======== Source records ========

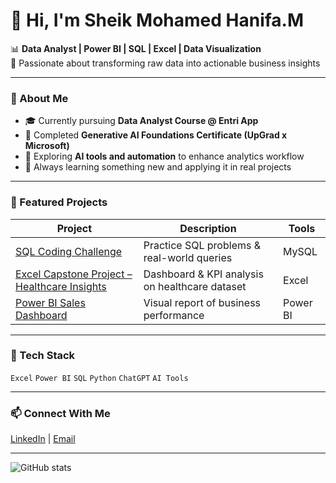 # 👋 Hi, I'm Sheik Mohamed Hanifa.M  

📊 **Data Analyst | Power BI | SQL | Excel | Data Visualization**  
🎯 Passionate about transforming raw data into actionable business insights  

---

### 🚀 About Me
- 🎓 Currently pursuing **Data Analyst Course @ Entri App**  
- 🤖 Completed **Generative AI Foundations Certificate (UpGrad x Microsoft)**  
- 🧠 Exploring **AI tools and automation** to enhance analytics workflow  
- 🌱 Always learning something new and applying it in real projects  

---

### 💼 Featured Projects
| Project | Description | Tools |
|----------|--------------|-------|
| [SQL Coding Challenge](https://github.com/mhanifa97/sql-coding-challenge) | Practice SQL problems & real-world queries | MySQL |
| [Excel Capstone Project – Healthcare Insights](#) | Dashboard & KPI analysis on healthcare dataset | Excel |
| [Power BI Sales Dashboard](#) | Visual report of business performance | Power BI |

---

### 🧠 Tech Stack
`Excel`  `Power BI`  `SQL`  `Python`  `ChatGPT`  `AI Tools`

---

### 📫 Connect With Me
[LinkedIn](https://www.linkedin.com/in/sheik-mohamed-hanifa-m-a060671b) | [Email](mailto:mhanifa97@gmail.com)

---

![GitHub stats](https://github-readme-stats.vercel.app/api?username=mhanifa97&show_icons=true&theme=default)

========

### Exercise brief
How many lines of the material above hold "Dashboard"? Answer with that number alone.

### Final answer
2